The unborn child was restless. He kicked out at the pulsing red darkness surrounding him, awakening his mother. Her voice murmured softly to him; her hands pressed inward, soothing him.

“He’s getting impatient,” said Logan, now awake also. “Wants out.” He smiled at Jessica.

She nodded. “He’ll just have to wait his turn, like everyone else,” she said, massaging her flesh in a rhythmic manner designed to calm the child.

“Well, he’s still got a few weeks in there,” Logan said, patting her swollen stomach. He suddenly looked serious. “It’s not too late to change his name.”

She sighed, saying nothing.

Logan got up, moved to the window, glanced out at the sweep of night sky. The moon was full, riding free beyond massed clouds. Its light defined his face in hard, sharp planes.

Jessica rose to stand beside him, pressing the soft swell of her body against him.

“It’s what I want,” she said softly. “We lost Jaq—and now it’s as if.. .we have him back again.”

“But that’s not really true,” said Logan. “You
know
that each child is different.” He turned to her, cupping her face gently in the moonlight. “Jaq is gone forever. It took us a long time to accept it, but he’s gone, Jess.”

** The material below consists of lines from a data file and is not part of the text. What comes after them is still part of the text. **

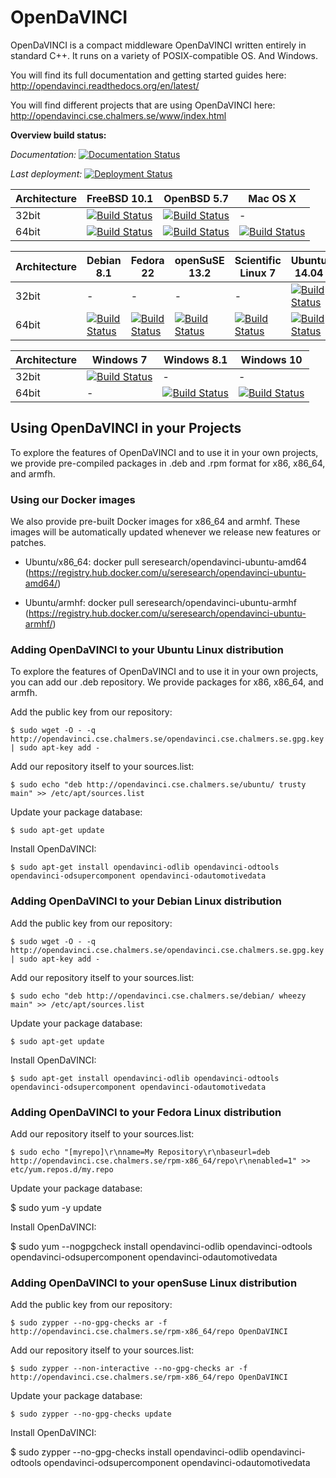 # OpenDaVINCI

OpenDaVINCI is a compact middleware OpenDaVINCI written entirely in standard C++.
It runs on a variety of POSIX-compatible OS. And Windows.

You will find its full documentation and getting started guides here: http://opendavinci.readthedocs.org/en/latest/

You will find different projects that are using OpenDaVINCI here: http://opendavinci.cse.chalmers.se/www/index.html

**Overview build status:**

*Documentation:* [![Documentation Status](https://readthedocs.org/projects/opendavinci/badge/?version=latest)](http://opendavinci.readthedocs.org/en/latest/)

*Last deployment:* [![Deployment Status](http://opendavinci.cse.chalmers.se:8888/job/OpenDaVINCI-Deployment-PackageServer/badge/icon)](https://github.com/se-research/OpenDaVINCI)

Architecture  | FreeBSD 10.1 | OpenBSD 5.7 | Mac OS X
------------- | ------------ | ----------- | --------
32bit         | [![Build Status](http://opendavinci.cse.chalmers.se:8888/job/OpenDaVINCI-FreeBSD10-32/badge/icon)](https://github.com/se-research/OpenDaVINCI) | [![Build Status](http://opendavinci.cse.chalmers.se:8888/job/OpenDaVINCI-OpenBSD57-32/badge/icon)](https://github.com/se-research/OpenDaVINCI) | -
64bit         | [![Build Status](http://opendavinci.cse.chalmers.se:8888/job/OpenDaVINCI-FreeBSD10/badge/icon)](https://github.com/se-research/OpenDaVINCI) | [![Build Status](http://opendavinci.cse.chalmers.se:8888/job/OpenDaVINCI-OpenBSD57/badge/icon)](https://github.com/se-research/OpenDaVINCI) | [![Build Status](http://opendavinci.cse.chalmers.se:8888/job/OpenDaVINCI-MacOSX/badge/icon)](https://github.com/se-research/OpenDaVINCI)

Architecture  | Debian 8.1 | Fedora 22 | openSuSE 13.2 | Scientific Linux 7 | Ubuntu 14.04
------------- | ---------- | --------- | ------------- | ------------------ | ------------
32bit         | -          | -         | -             | -                  | [![Build Status](http://opendavinci.cse.chalmers.se:8888/job/OpenDaVINCI-Ubuntu14.04-32/badge/icon)](https://github.com/se-research/OpenDaVINCI) | [![Build Status](http://opendavinci.cse.chalmers.se:8888/job/OpenDaVINCI-Windows7/badge/icon)](https://github.com/se-research/OpenDaVINCI)
64bit         | [![Build Status](http://opendavinci.cse.chalmers.se:8888/job/OpenDaVINCI-Debian-8.1/badge/icon)](https://github.com/se-research/OpenDaVINCI) | [![Build Status](http://opendavinci.cse.chalmers.se:8888/job/OpenDaVINCI-Fedora22/badge/icon)](https://github.com/se-research/OpenDaVINCI) | [![Build Status](http://opendavinci.cse.chalmers.se:8888/job/OpenDaVINCI-openSuSE13.2/badge/icon)](https://github.com/se-research/OpenDaVINCI) | [![Build Status](http://opendavinci.cse.chalmers.se:8888/job/OpenDaVINCI-ScientificLinux7/badge/icon)](https://github.com/se-research/OpenDaVINCI) | [![Build Status](http://opendavinci.cse.chalmers.se:8888/job/OpenDaVINCI-Ubuntu14.04/badge/icon)](https://github.com/se-research/OpenDaVINCI)

Architecture  | Windows 7 | Windows 8.1 | Windows 10
------------- | --------- | ----------- | ----------
32bit         | [![Build Status](http://opendavinci.cse.chalmers.se:8888/job/OpenDaVINCI-Windows7/badge/icon)](https://github.com/se-research/OpenDaVINCI) | - | -
64bit         | -         | [![Build Status](http://opendavinci.cse.chalmers.se:8888/job/OpenDaVINCI-Windows8.1/badge/icon)](https://github.com/se-research/OpenDaVINCI) | [![Build Status](http://opendavinci.cse.chalmers.se:8888/job/OpenDaVINCI-Windows10/badge/icon)](https://github.com/se-research/OpenDaVINCI)


## Using OpenDaVINCI in your Projects

To explore the features of OpenDaVINCI and to use it in your own projects, we provide pre-compiled
packages in .deb and .rpm format for x86, x86_64, and armfh.

### Using our Docker images

We also provide pre-built Docker images for x86_64 and armhf. These images will be automatically updated whenever
we release new features or patches.

* Ubuntu/x86_64: docker pull seresearch/opendavinci-ubuntu-amd64 (https://registry.hub.docker.com/u/seresearch/opendavinci-ubuntu-amd64/)

* Ubuntu/armhf: docker pull seresearch/opendavinci-ubuntu-armhf (https://registry.hub.docker.com/u/seresearch/opendavinci-ubuntu-armhf/)

### Adding OpenDaVINCI to your Ubuntu Linux distribution

To explore the features of OpenDaVINCI and to use it in your own projects, you can add our .deb repository. We provide
packages for x86, x86_64, and armfh.

Add the public key from our repository:

    $ sudo wget -O - -q http://opendavinci.cse.chalmers.se/opendavinci.cse.chalmers.se.gpg.key | sudo apt-key add -

Add our repository itself to your sources.list:

    $ sudo echo "deb http://opendavinci.cse.chalmers.se/ubuntu/ trusty main" >> /etc/apt/sources.list

Update your package database:

    $ sudo apt-get update

Install OpenDaVINCI:

    $ sudo apt-get install opendavinci-odlib opendavinci-odtools opendavinci-odsupercomponent opendavinci-odautomotivedata


### Adding OpenDaVINCI to your Debian Linux distribution

Add the public key from our repository:

    $ sudo wget -O - -q http://opendavinci.cse.chalmers.se/opendavinci.cse.chalmers.se.gpg.key | sudo apt-key add -

Add our repository itself to your sources.list:

    $ sudo echo "deb http://opendavinci.cse.chalmers.se/debian/ wheezy main" >> /etc/apt/sources.list

Update your package database:

    $ sudo apt-get update

Install OpenDaVINCI:

    $ sudo apt-get install opendavinci-odlib opendavinci-odtools opendavinci-odsupercomponent opendavinci-odautomotivedata


### Adding OpenDaVINCI to your Fedora Linux distribution

Add our repository itself to your sources.list:

    $ sudo echo "[myrepo]\r\nname=My Repository\r\nbaseurl=deb http://opendavinci.cse.chalmers.se/rpm-x86_64/repo\r\nenabled=1" >> etc/yum.repos.d/my.repo

Update your package database:

   $ sudo yum -y update

Install OpenDaVINCI:

   $ sudo yum --nogpgcheck install opendavinci-odlib opendavinci-odtools opendavinci-odsupercomponent opendavinci-odautomotivedata
   
   
### Adding OpenDaVINCI to your openSuse Linux distribution

Add the public key from our repository:

    $ sudo zypper --no-gpg-checks ar -f http://opendavinci.cse.chalmers.se/rpm-x86_64/repo OpenDaVINCI

Add our repository itself to your sources.list:

    $ sudo zypper --non-interactive --no-gpg-checks ar -f http://opendavinci.cse.chalmers.se/rpm-x86_64/repo OpenDaVINCI

Update your package database:

    $ sudo zypper --no-gpg-checks update

Install OpenDaVINCI:

   $ sudo zypper --no-gpg-checks install opendavinci-odlib opendavinci-odtools opendavinci-odsupercomponent opendavinci-odautomotivedata


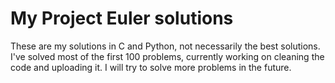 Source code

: # My Project Euler solutions
These are my solutions in C and Python, not necessarily the best solutions. I've solved most of the first 100 problems, currently working on cleaning the code and uploading it. I will try to solve more problems in the future.

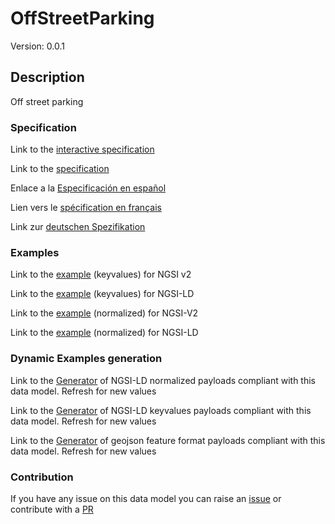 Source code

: # OffStreetParking
Version: 0.0.1

## Description 

Off street parking
### Specification

Link to the [interactive specification](https://swagger.lab.fiware.org/?url=https://github.com/smart-data-models/dataModel.Parking/blob/master/OffStreetParking/swagger.yaml)

Link to the [specification](https://github.com/smart-data-models/dataModel.Parking/blob/master/OffStreetParking/doc/spec.md)

Enlace a la [Especificación en español](https://github.com/smart-data-models/dataModel.Parking/blob/master/OffStreetParking/doc/spec_ES.md)

Lien vers le [spécification en français](https://github.com/smart-data-models/dataModel.Parking/blob/master/OffStreetParking/doc/spec_FR.md)

Link zur [deutschen Spezifikation](https://github.com/smart-data-models/dataModel.Parking/blob/master/OffStreetParking/doc/spec_DE.md)
### Examples

Link to the [example](https://github.com/smart-data-models/dataModel.Parking/blob/master/OffStreetParking/examples/example.json) (keyvalues) for NGSI v2

Link to the [example](https://github.com/smart-data-models/dataModel.Parking/blob/master/OffStreetParking/examples/example.jsonld) (keyvalues) for NGSI-LD

Link to the [example](https://github.com/smart-data-models/dataModel.Parking/blob/master/OffStreetParking/examples/example-normalized.json) (normalized) for NGSI-V2

Link to the [example](https://github.com/smart-data-models/dataModel.Parking/blob/master/OffStreetParking/examples/example-normalized.jsonld) (normalized) for NGSI-LD
### Dynamic Examples generation

Link to the [Generator](https://smartdatamodels.org/extra/ngsi-ld_generator.php?schemaUrl=https://raw.githubusercontent.com/smart-data-models/dataModel.Parking/master/OffStreetParking/schema.json&email=info@smartdatamodels.org) of NGSI-LD normalized payloads compliant with this data model. Refresh for new values

Link to the [Generator](https://smartdatamodels.org/extra/ngsi-ld_generator_keyvalues.php?schemaUrl=https://raw.githubusercontent.com/smart-data-models/dataModel.Parking/master/OffStreetParking/schema.json&email=info@smartdatamodels.org) of NGSI-LD keyvalues payloads compliant with this data model. Refresh for new values

Link to the [Generator](https://smartdatamodels.org/extra/geojson_features_generator_v1.0.php?schemaUrl=https://raw.githubusercontent.com/smart-data-models/dataModel.Parking/master/OffStreetParking/schema.json&email=info@smartdatamodels.org) of geojson feature format payloads compliant with this data model. Refresh for new values
### Contribution

 If you have any issue on this data model you can raise an [issue](https://github.com/smart-data-models/dataModel.Parking/issues)  or contribute with a [PR](https://github.com/smart-data-models/dataModel.Parking/pulls) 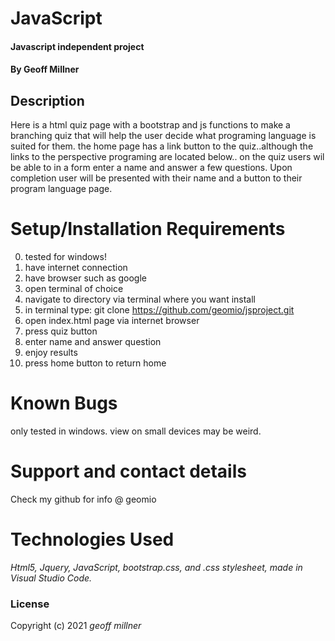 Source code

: # 
# JavaScript

  

#### Javascript independent project

  

#### By Geoff Millner

  

## Description

  Here is a html quiz page with a bootstrap and js functions to make a branching quiz that will help the user decide what programing language is suited for them. the home page has a link button to the quiz..although the links to the perspective programing are located below.. on the quiz users wil be able to in a form enter a name and answer a few questions. Upon completion user will be presented with their name and a button to their program language page.

# Setup/Installation Requirements

0. tested for windows!
1. have internet connection
2. have browser such as google
3. open terminal of choice
4. navigate to directory via terminal where you want install
5. in terminal type: git clone https://github.com/geomio/jsproject.git
6. open index.html page via internet browser
7. press quiz button
8. enter name and answer question
9. enjoy results
10. press home button to return home

# Known Bugs

only tested in windows.
view on small devices may be weird.

# Support and contact details

  

Check my github for info @ geomio

  

# Technologies Used

  

_Html5, Jquery, JavaScript, bootstrap.css, and .css stylesheet, made in Visual Studio Code._


### License
 
Copyright (c) 2021 *_geoff millner_*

“I know,” she said, lips trembling.

He leaned to kiss her, running his right hand slowly over the miraculous life-swell of flesh. “This is
new
life—a new human being.”

Jessica nodded. “I understand what you’re saying…really I do.” She hesitated. “It’s just that…calling him Jaq will mean a lot to me.”

Logan kissed her cheek very gently. “Fine. No more objections.”

And they stood together in the moon-glimmered bedroom in the mansion on the hill above the dry Potomac, not speaking as the drifting clouds massed solidly, shutting out the light.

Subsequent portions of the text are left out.